Great article. I generaly agree that threaded code much harder and should be 
avoided where possible. 

I fully agree that a work Queue with multiple threads servicing the queue is a 
great technique. One that we've abstracted and have a library written against.

Some other helpful patterns that I've encountered:

Event Notification. (ie lock & associated condition variable)
Event Notification with a timer. This is very helpful as it allows the 
recieving   
   thread that is waiting upon an event to timeout and verify state. Ie Has a  
   "global" error occurred requiring thread shutdown ?

In general I'v found that Thread cancellation is very painful, a simpler 
paradigm to utilize is the lock timeout with a Global variable status check.

I'm really looking forward to DRH's work on memory Management model. 

Regards,
Ken

Joe Wilson <[EMAIL PROTECTED]> wrote: --- "D. Richard Hipp"  wrote:
> 
> On Nov 13, 2007, at 10:55 PM, Joe Wilson wrote:
> 
> > http://home.pacbell.net/ouster/threads.pdf
> 
> JO and I reach a similar conclusion but by different
> reasoning, I think.

I like this line:

  Should You Abandon Threads?
  * No: important for high-end servers (e.g. databases).

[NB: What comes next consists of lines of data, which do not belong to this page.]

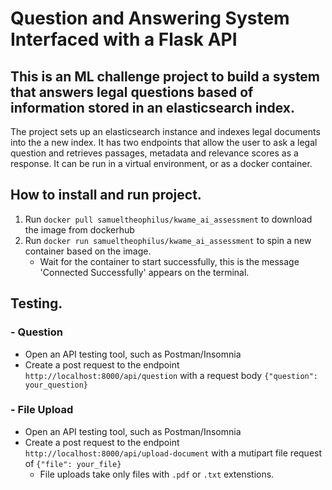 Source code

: # Question and Answering System Interfaced with a Flask API

## This is an ML challenge project to build a system that answers legal questions based of information stored in an elasticsearch index.

The project sets up an elasticsearch instance and indexes legal documents into the a new index. It has two endpoints that allow the user to ask a legal question and retrieves passages, metadata and relevance scores as a response. It can be run in a virtual environment, or as a docker container.


## How to install and run project.
1. Run `docker pull samueltheophilus/kwame_ai_assessment` to download the image from dockerhub
2. Run `docker run samueltheophilus/kwame_ai_assessment` to spin a new container based on the image. 
    * Wait for the container to start successfully, this is the message 'Connected Successfully' appears on the terminal.


## Testing.
### - Question
* Open an API testing tool, such as Postman/Insomnia
* Create a post request to the endpoint `http://localhost:8000/api/question` with a request body `{"question": your_question}`


### - File Upload
* Open an API testing tool, such as Postman/Insomnia
* Create a post request to the endpoint `http://localhost:8000/api/upload-document` with a mutipart file request of  `{"file": your_file}`
    - File uploads take only files with `.pdf` or `.txt` extenstions. 


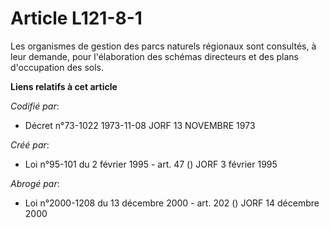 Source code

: # Article L121-8-1

Les organismes de gestion des parcs naturels régionaux sont consultés, à leur demande, pour l'élaboration des schémas
directeurs et des plans d'occupation des sols.

**Liens relatifs à cet article**

_Codifié par_:

  - Décret n°73-1022 1973-11-08 JORF 13 NOVEMBRE 1973

_Créé par_:

  - Loi n°95-101 du 2 février 1995 - art. 47 () JORF 3 février 1995

_Abrogé par_:

  - Loi n°2000-1208 du 13 décembre 2000 - art. 202 () JORF 14 décembre 2000
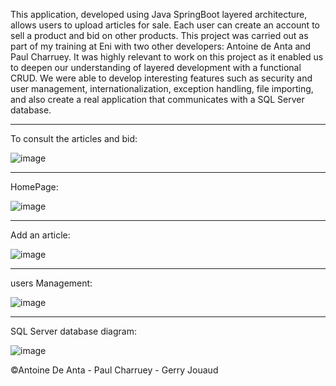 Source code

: This application, developed using Java SpringBoot layered architecture, allows users to upload articles for sale. 
Each user can create an account to sell a product and bid on other products. This project was carried out as part of my training at Eni with two other developers: Antoine de Anta and Paul Charruey. 
It was highly relevant to work on this project as it enabled us to deepen our understanding of layered development with a functional CRUD.
We were able to develop interesting features such as security and user management, internationalization, exception handling, file importing, and also create a real application that communicates with a SQL Server database.
______________________________________________
To consult the articles and bid:

![image](https://github.com/GerryJouaud/Projet-Site-Enchere/assets/145365777/3c1168a4-0a9a-4d6e-ae3f-5eed1b140b92)
______________________________________________
HomePage:

![image](https://github.com/GerryJouaud/Projet-Site-Enchere/assets/145365777/e91c5cbf-7be5-420d-8a45-b6460c687176)
______________________________________________
Add an article:

![image](https://github.com/GerryJouaud/Projet-Site-Enchere/assets/145365777/53f7bdbd-6da6-4630-8756-49ce06c150b4)
______________________________________________
users Management:

![image](https://github.com/GerryJouaud/Projet-Site-Enchere/assets/145365777/45236466-10dd-4227-a919-8e8b52689d76)
______________________________________________
SQL Server database diagram:

![image](https://github.com/GerryJouaud/Projet-Site-Enchere/assets/145365777/615e53af-fa59-450b-8353-5ac863ac4dbb)

©Antoine De Anta - Paul Charruey - Gerry Jouaud
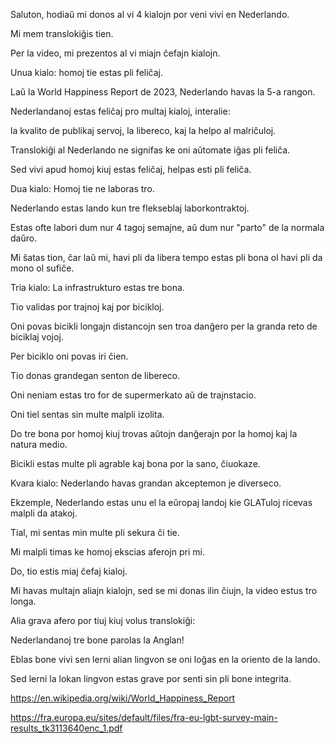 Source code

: Saluton, hodiaŭ mi donos al vi 4 kialojn por veni vivi en Nederlando.

Mi mem translokiĝis tien.

Per la video, mi prezentos al vi miajn ĉefajn kialojn.

Unua kialo: homoj tie estas pli feliĉaj.

Laŭ la World Happiness Report de 2023, Nederlando havas la 5-a rangon.

Nederlandanoj estas feliĉaj pro multaj kialoj, interalie:

la kvalito de publikaj servoj, la libereco, kaj la helpo al malriĉuloj.

Translokiĝi al Nederlando ne signifas ke oni aŭtomate iĝas pli feliĉa.

Sed vivi apud homoj kiuj estas feliĉaj, helpas esti pli feliĉa.

Dua kialo: Homoj tie ne laboras tro.

Nederlando estas lando kun tre flekseblaj laborkontraktoj.

Estas ofte labori dum nur 4 tagoj semajne, aŭ dum nur "parto" de la normala daŭro.

Mi ŝatas tion, ĉar laŭ mi, havi pli da libera tempo estas pli bona ol havi pli da mono ol sufiĉe.

Tria kialo: La infrastrukturo estas tre bona.

Tio validas por trajnoj kaj por bicikloj.

Oni povas bicikli longajn distancojn sen troa danĝero per la granda reto de biciklaj vojoj.

Per biciklo oni povas iri ĉien.

Tio donas grandegan senton de libereco.

Oni neniam estas tro for de supermerkato aŭ de trajnstacio.

Oni tiel sentas sin multe malpli izolita.

Do tre bona por homoj kiuj trovas aŭtojn danĝerajn por la homoj kaj la natura medio.

Bicikli estas multe pli agrable kaj bona por la sano, ĉiuokaze.

Kvara kialo: Nederlando havas grandan akceptemon je diverseco.

Ekzemple, Nederlando estas unu el la eŭropaj landoj kie GLATuloj ricevas malpli da atakoj.

Tial, mi sentas min multe pli sekura ĉi tie.

Mi malpli timas ke homoj ekscias aferojn pri mi.

Do, tio estis miaj ĉefaj kialoj.

Mi havas multajn aliajn kialojn, sed se mi donas ilin ĉiujn, la video estus tro longa.

Alia grava afero por tiuj kiuj volus translokiĝi:

Nederlandanoj tre bone parolas la Anglan!

Eblas bone vivi sen lerni alian lingvon se oni loĝas en la oriento de la lando.

Sed lerni la lokan lingvon estas grave por senti sin pli bone integrita.

https://en.wikipedia.org/wiki/World_Happiness_Report

https://fra.europa.eu/sites/default/files/fra-eu-lgbt-survey-main-results_tk3113640enc_1.pdf

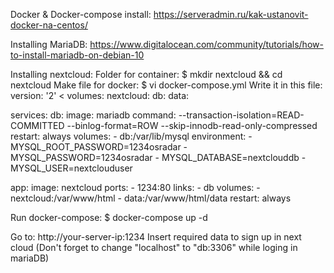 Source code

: Docker & Docker-compose install:
https://serveradmin.ru/kak-ustanovit-docker-na-centos/

Installing MariaDB:
https://www.digitalocean.com/community/tutorials/how-to-install-mariadb-on-debian-10

Installing nextcloud:
Folder for container:
  $ mkdir nextcloud && cd nextcloud
Make file for docker:
  $ vi docker-compose.yml
Write it in this file:
version: '2'
<
volumes:
  nextcloud:
  db:
  data:

services:
  db:
    image: mariadb
    command: --transaction-isolation=READ-COMMITTED --binlog-format=ROW --skip-innodb-read-only-compressed
    restart: always
    volumes:
      - db:/var/lib/mysql
    environment:
      - MYSQL_ROOT_PASSWORD=1234osradar
      - MYSQL_PASSWORD=1234osradar
      - MYSQL_DATABASE=nextclouddb
      - MYSQL_USER=nextclouduser

  app:
    image: nextcloud
    ports:
      - 1234:80
    links:
      - db
    volumes:
      - nextcloud:/var/www/html
      - data:/var/www/html/data
    restart: always
>
Run docker-compose:
  $ docker-compose up -d

Go to:
http://your-server-ip:1234
Insert required data to sign up in next cloud (Don't forget to change "localhost" to "db:3306" while loging in mariaDB)

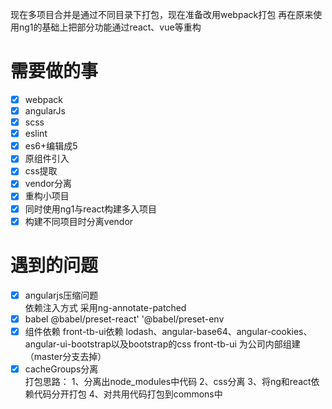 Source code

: 
现在多项目合并是通过不同目录下打包，现在准备改用webpack打包
再在原来使用ng1的基础上把部分功能通过react、vue等重构
# 需要做的事
- [x] webpack
- [x] angularJs
- [x] scss
- [x] eslint
- [x] es6+编辑成5
- [x] 原组件引入
- [x] css提取
- [x] vendor分离
- [x] 重构小项目
- [x] 同时使用ng1与react构建多入项目
- [x] 构建不同项目时分离vendor

# 遇到的问题
- [x] angularjs压缩问题  
    依赖注入方式 采用ng-annotate-patched
- [x] babel
    @babel/preset-react' '@babel/preset-env
- [x] 组件依赖
    front-tb-ui依赖 lodash、angular-base64、angular-cookies、angular-ui-bootstrap以及bootstrap的css
    front-tb-ui 为公司内部组建（master分支去掉）
- [x] cacheGroups分离  
    打包思路：
        1、分离出node_modules中代码
        2、css分离
        3、将ng和react依赖代码分开打包
        4、对共用代码打包到commons中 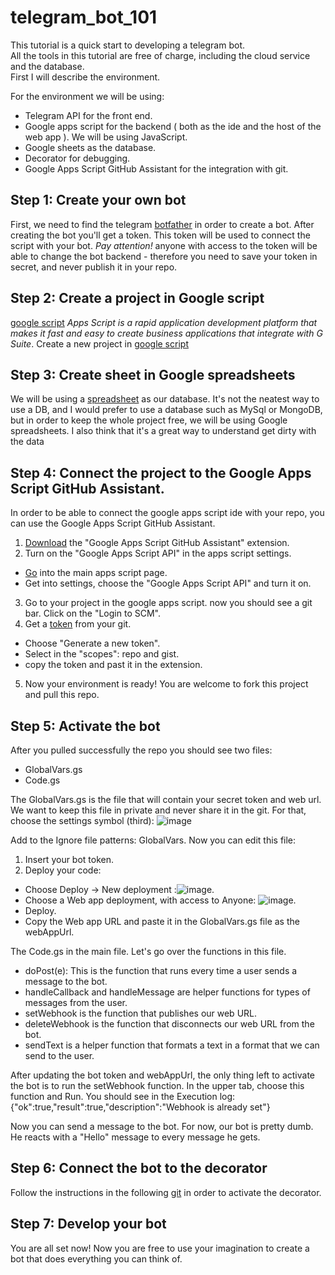 # telegram_bot_101

This tutorial is a quick start to developing a telegram bot.  
All the tools in this tutorial are free of charge, including the cloud service and the database.  
First I will describe the environment.

For the environment we will be using:  
- Telegram API for the front end.
- Google apps script for the backend ( both as the ide and the host of the web app ). We will be using JavaScript.
- Google sheets as the database.
- Decorator for debugging.
- Google Apps Script GitHub Assistant for the integration with git.

## Step 1: Create your own bot
First, we need to find the telegram [botfather](https://t.me/BotFather) in order to create a bot.
After creating the bot you'll get a token. This token will be used to connect the script with your bot.
*Pay attention!* anyone with access to the token will be able to change the bot backend - therefore you need to save your token in secret, and never publish it in your repo.

## Step 2: Create a project in Google script
[google script](https://script.google.com/) *Apps Script is a rapid application development platform that makes it fast and easy to create business applications that integrate with G Suite*.
Create a new project in [google script](https://script.google.com/)

## Step 3: Create sheet in Google spreadsheets
We will be using a [spreadsheet](https://docs.google.com/spreadsheets) as our database.
It's not the neatest way to use a DB, and I would prefer to use a database such as MySql or MongoDB, 
but in order to keep the whole project free, we will be using Google spreadsheets.
I also think that it's a great way to understand get dirty with the data 

## Step 4: Connect the project to the Google Apps Script GitHub Assistant.
In order to be able to connect the google apps script ide with your repo, you can use the Google Apps Script GitHub Assistant.
1. [Download](https://chrome.google.com/webstore/detail/google-apps-script-github/lfjcgcmkmjjlieihflfhjopckgpelofo?hl=en) the "Google Apps Script GitHub Assistant" extension.
2. Turn on the "Google Apps Script API" in the apps script settings.
  - [Go](https://script.google.com/) into the main apps script page.
  - Get into settings, choose the "Google Apps Script API" and turn it on.
3. Go to your project in the google apps script. now you should see a git bar. Click on the "Login to SCM".
4. Get a [token](https://github.com/settings/tokens) from your git.
  - Choose "Generate a new token".
  - Select in the "scopes": repo and gist.
  - copy the token and past it in the extension.
5. Now your environment is ready! You are welcome to fork this project and pull this repo.

## Step 5: Activate the bot
After you pulled successfully the repo you should see two files:
  - GlobalVars.gs
  - Code.gs


The GlobalVars.gs is the file that will contain your secret token and web url. 
We want to keep this file in private and never share it in the git.
For that, choose the settings symbol (third): 
![image](https://user-images.githubusercontent.com/49562866/139410034-2a69c1a4-ea0e-4ddf-9e86-0d919efded97.png)

Add to the Ignore file patterns: GlobalVars.
Now you can edit this file:
1. Insert your bot token.
2. Deploy your code:
  - Choose Deploy -> New deployment :![image](https://user-images.githubusercontent.com/49562866/139410379-cb97879c-96ce-47c3-b075-fbe345aaf319.png).
  - Choose a Web app deployment, with access to Anyone: ![image](https://user-images.githubusercontent.com/49562866/139410634-a5f09ad6-924d-4fff-be08-ceac54e556c0.png).
  - Deploy.
  - Copy the Web app URL and paste it in the GlobalVars.gs file as the webAppUrl.

The Code.gs in the main file.
Let's go over the functions in this file.

- doPost(e): This is the function that runs every time a user sends a message to the bot.
- handleCallback and handleMessage are helper functions for types of messages from the user.
- setWebhook is the function that publishes our web URL.
- deleteWebhook is the function that disconnects our web URL from the bot.
- sendText is a helper function that formats a text in a format that we can send to the user.

After updating the bot token and webAppUrl, the only thing left to activate the bot is to run the setWebhook function.
In the upper tab, choose this function and Run.
You should see in the Execution log:
{"ok":true,"result":true,"description":"Webhook is already set"}

Now you can send a message to the bot.
For now, our bot is pretty dumb. He reacts with a "Hello" message to every message he gets.

## Step 6: Connect the bot to the decorator
Follow the instructions in the following [git](https://github.com/d-s-t/tbot_decorator) in order to activate the decorator.

## Step 7: Develop your bot
You are all set now! 
Now you are free to use your imagination to create a bot that does everything you can think of.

If you use the idiom whereby each thread solely takes its tasks 
from a thread-safe work queue, you can have a clear separation of 
responsibilities and minimal or preferably no shared-state between 
threads. You get concurrency as a side effect of this simple hybrid 
event-passing/thread scheme.

Thread madness lies in complex multi-layer mutexes and shared data.